[DATA SHOWN — start]

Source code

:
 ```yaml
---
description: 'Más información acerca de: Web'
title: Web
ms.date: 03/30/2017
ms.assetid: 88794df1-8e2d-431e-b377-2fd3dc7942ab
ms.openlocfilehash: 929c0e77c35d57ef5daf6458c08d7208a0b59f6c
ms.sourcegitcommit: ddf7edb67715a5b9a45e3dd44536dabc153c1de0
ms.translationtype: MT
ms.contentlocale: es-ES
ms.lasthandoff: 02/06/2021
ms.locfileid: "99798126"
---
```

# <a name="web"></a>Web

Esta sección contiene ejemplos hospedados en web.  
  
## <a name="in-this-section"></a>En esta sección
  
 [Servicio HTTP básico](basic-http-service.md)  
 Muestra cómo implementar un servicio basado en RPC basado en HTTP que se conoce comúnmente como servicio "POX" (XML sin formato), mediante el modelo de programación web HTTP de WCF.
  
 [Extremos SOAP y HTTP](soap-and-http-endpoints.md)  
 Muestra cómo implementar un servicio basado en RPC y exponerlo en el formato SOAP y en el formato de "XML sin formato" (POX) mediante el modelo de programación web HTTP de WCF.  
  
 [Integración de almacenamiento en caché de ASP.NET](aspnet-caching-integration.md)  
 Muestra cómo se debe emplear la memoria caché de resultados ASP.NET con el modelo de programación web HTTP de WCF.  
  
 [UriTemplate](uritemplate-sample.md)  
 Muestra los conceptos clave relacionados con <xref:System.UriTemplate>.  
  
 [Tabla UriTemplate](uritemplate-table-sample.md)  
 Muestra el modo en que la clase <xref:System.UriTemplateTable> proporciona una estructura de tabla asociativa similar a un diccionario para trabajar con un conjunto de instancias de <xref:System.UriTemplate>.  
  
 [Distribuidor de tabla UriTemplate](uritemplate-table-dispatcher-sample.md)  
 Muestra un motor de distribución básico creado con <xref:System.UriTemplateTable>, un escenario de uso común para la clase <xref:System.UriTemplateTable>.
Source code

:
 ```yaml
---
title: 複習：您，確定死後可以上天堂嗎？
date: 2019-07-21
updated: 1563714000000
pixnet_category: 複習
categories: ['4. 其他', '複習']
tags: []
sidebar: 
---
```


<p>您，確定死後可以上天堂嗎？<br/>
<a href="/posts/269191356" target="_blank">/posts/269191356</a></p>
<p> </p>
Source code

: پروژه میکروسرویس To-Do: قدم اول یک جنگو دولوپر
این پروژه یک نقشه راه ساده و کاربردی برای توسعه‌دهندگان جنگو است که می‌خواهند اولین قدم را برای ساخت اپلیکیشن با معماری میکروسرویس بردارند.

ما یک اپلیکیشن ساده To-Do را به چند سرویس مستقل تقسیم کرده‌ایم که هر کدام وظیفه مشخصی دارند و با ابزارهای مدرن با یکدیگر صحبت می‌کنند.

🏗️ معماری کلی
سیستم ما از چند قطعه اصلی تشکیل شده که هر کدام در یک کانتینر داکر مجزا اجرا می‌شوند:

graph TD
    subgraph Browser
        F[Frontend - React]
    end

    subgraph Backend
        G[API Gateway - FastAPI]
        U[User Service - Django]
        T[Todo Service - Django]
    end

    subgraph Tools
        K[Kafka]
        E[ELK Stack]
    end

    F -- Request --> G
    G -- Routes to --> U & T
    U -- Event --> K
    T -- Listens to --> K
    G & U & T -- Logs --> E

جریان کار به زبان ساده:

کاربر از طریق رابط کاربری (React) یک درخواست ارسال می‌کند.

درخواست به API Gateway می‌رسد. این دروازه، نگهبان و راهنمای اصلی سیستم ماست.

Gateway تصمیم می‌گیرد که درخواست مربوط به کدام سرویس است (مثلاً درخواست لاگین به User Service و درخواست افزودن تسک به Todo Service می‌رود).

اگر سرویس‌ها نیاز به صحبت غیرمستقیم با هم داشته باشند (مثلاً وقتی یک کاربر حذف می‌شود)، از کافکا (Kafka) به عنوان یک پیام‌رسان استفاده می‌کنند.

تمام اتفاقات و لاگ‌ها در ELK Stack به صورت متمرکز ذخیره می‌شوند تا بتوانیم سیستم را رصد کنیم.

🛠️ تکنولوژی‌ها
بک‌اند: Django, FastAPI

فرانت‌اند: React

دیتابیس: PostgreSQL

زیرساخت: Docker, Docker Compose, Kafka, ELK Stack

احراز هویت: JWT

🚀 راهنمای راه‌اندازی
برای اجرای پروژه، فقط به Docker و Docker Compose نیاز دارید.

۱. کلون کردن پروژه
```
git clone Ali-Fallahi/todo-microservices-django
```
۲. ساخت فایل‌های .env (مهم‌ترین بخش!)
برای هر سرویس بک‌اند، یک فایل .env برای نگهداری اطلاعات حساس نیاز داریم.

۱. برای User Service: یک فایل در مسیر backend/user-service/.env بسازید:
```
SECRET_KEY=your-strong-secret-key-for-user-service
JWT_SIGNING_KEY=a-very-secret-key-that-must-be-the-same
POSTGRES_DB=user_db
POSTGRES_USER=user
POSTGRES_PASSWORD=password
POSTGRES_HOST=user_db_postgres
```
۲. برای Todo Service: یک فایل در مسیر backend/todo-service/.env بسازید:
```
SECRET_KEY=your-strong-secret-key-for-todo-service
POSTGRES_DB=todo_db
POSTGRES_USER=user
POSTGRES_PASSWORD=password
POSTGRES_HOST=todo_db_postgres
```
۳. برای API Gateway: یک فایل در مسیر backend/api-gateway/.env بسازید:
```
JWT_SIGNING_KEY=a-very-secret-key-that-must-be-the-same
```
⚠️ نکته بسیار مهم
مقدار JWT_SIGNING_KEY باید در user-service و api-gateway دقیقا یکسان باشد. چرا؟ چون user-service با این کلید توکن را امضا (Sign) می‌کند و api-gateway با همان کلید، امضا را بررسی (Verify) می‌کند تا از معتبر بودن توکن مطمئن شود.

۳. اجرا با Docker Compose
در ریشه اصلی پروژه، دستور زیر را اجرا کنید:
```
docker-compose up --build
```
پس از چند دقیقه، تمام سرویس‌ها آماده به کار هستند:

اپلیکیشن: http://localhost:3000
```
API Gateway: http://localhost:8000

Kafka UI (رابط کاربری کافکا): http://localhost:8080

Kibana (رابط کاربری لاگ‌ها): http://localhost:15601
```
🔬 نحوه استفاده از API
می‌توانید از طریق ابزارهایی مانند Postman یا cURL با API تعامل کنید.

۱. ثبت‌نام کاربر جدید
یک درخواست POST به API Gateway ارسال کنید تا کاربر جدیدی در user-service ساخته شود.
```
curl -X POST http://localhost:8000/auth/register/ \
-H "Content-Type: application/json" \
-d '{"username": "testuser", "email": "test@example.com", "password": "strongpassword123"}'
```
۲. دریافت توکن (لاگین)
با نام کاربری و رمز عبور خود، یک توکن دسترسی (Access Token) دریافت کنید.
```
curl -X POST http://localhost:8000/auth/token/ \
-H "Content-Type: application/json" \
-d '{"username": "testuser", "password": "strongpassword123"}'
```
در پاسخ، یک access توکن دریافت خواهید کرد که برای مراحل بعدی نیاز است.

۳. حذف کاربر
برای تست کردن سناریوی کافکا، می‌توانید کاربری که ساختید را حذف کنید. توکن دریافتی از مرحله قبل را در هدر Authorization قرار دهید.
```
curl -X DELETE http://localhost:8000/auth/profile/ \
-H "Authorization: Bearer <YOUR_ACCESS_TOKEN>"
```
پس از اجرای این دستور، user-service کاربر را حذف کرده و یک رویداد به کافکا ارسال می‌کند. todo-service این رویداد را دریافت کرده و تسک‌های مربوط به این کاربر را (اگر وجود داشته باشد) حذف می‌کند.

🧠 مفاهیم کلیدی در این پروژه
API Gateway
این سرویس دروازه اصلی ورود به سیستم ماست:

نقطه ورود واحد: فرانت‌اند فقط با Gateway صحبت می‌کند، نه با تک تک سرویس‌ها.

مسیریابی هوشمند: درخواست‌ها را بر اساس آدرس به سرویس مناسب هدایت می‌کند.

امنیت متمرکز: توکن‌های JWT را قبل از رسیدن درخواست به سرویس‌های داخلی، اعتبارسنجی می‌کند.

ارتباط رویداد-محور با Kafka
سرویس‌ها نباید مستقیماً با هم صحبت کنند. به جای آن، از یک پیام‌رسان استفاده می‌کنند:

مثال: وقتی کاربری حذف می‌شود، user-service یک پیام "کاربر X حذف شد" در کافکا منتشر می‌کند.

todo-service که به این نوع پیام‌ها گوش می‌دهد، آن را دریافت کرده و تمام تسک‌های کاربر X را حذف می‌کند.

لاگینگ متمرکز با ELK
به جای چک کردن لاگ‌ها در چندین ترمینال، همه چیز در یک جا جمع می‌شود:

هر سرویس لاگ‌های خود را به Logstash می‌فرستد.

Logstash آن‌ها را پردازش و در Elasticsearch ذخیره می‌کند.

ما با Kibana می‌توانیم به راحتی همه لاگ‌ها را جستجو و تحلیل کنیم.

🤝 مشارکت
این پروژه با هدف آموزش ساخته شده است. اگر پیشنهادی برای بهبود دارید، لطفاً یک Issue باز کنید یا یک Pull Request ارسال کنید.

[DATA SHOWN — finish]

WHAT YOU ARE ASKED TO DO: Find all the lines with "توانید" in the data and copy them.

OUTPUT FOR THIS EXERCISE:
می‌توانید از طریق ابزارهایی مانند Postman یا cURL با API تعامل کنید.
برای تست کردن سناریوی کافکا، می‌توانید کاربری که ساختید را حذف کنید. توکن دریافتی از مرحله قبل را در هدر Authorization قرار دهید.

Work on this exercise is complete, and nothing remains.